DESCRIPTION (provided by applicant): Failure of vascular interventions such as angioplasty, stenting, and bypass surgery remains a common clinical problem resulting in considerable morbidity, mortality, and healthcare expenditures. The most common cause of these failures is a narrowing of the vessel lumen ("restenosis") resulting from excessive thickening of the vessel wall (intimal hyperplasia) and scarring (fibrosis). The response of blood vessels to injury is initiated and potentiated by inflammation. The magnitude of this response, including its temporal and spatial extent, is a primary determinant of the vessel remodeling outcome. Recent studies have suggested that the resolution of inflammation is an active, rather than a passive process, and is mediated by specialized pro-resolving lipid mediators derived from polyunsaturated fatty acids such as eicosapentaenoic acid (EPA) and docosahexaenoic acid (DHA). These mediators - termed lipoxins, resolvins, protectins, and maresins - exert potent effects on inflammatory cells to turn off inflammation and promote a return of homeostasis. Recently we and others have identified direct actions of these pro-resolving mediators on vascular cells which suggest they may be important modulators of vascular healing, and candidate therapeutics for vascular disease. In this translational research proposal, we will examine the hypothesis that restenosis is caused by a relative deficit in resolution following vascular injury. We will examine the molecular mechanisms by which one important class of pro-resolving lipid mediators, the D-series resolvins, exerts anti-inflammatory and cytostatic effects on vascular smooth muscle (VSMC) and adventitial cells. We will characterize the endogenous resolution pathways that are operative in the setting of acute arterial injury using an established animal model, and their manipulation by either dietary or local drug delivery interventions. These studies will yield novel insights into the control of vascular healing, and may lead to new therapeutic approaches leveraging the unique pharmacobiology of pro-resolving lipid mediators in cardiovascular diseases.

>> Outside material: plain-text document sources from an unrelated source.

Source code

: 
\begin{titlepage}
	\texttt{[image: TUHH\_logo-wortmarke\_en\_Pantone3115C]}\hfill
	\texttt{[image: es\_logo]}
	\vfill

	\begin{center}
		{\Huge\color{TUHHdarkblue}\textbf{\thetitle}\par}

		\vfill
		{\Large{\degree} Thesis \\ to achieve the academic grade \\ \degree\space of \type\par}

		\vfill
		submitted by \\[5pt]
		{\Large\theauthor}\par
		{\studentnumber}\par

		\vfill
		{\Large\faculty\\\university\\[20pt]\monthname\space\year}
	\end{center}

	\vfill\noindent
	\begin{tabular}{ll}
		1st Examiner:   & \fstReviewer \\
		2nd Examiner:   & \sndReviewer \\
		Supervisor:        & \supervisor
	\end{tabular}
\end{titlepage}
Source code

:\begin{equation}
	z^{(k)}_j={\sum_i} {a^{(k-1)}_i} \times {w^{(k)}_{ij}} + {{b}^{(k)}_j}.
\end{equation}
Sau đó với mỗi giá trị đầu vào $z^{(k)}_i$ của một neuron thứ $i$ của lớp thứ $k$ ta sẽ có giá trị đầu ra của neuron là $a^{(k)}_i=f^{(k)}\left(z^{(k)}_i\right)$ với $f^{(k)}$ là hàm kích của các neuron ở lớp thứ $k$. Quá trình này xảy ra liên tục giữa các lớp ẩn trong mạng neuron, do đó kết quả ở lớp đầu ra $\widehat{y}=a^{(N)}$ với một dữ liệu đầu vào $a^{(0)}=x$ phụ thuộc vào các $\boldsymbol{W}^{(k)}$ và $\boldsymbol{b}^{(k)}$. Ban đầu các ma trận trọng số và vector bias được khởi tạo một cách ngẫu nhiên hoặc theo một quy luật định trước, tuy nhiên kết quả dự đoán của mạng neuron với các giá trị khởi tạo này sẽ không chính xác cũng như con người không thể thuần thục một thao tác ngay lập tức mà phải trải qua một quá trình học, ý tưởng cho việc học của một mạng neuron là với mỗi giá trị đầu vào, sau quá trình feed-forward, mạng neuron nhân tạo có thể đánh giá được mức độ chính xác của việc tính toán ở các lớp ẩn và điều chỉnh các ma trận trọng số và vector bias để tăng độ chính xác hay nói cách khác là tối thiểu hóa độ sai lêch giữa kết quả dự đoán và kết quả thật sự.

描述（由申请人提供）：血管介入治疗（如血管成形术、支架植入术和旁路手术）失败仍然是一种常见的临床问题，导致相当大的发病率、死亡率和医疗费用。这些失败的最常见原因是由血管壁过度增厚（内膜增生）和瘢痕形成（纤维化）引起的血管腔变窄（“再狭窄”）。血管对损伤的反应是由炎症引发和加强的。这种反应的大小，包括其时间和空间范围，是血管重塑结果的主要决定因素。最近的研究表明，炎症的消退是一个主动的过程，而不是被动的过程，并且是由来自多不饱和脂肪酸如二十碳五烯酸（EPA）和二十二碳六烯酸（DHA）的专门的促消退脂质介质介导的。这些介质称为脂氧素、消退素、保护素和maresins，它们对炎症细胞发挥有效作用 以消除炎症并促进体内平衡的恢复。最近，我们和其他人已经确定了这些促消退介质对血管细胞的直接作用，这表明它们可能是血管愈合的重要调节剂，以及血管疾病的候选治疗剂。在这项转化研究提案中，我们将检验再狭窄是由血管损伤后分辨率相对不足引起的假设。我们将研究的分子机制，其中一类重要的前解决脂质介质，D-系列resolvins，发挥抗炎和细胞生长抑制作用的血管平滑肌（VSMC）和外膜细胞。我们将使用已建立的动物模型描述在急性动脉损伤的情况下可操作的内源性分辨率途径，以及通过饮食或局部药物递送干预对其进行操纵。这些研究将产生新的 对血管愈合控制的深入了解，并可能利用心血管疾病中促分解脂质介质的独特药理学产生新的治疗方法。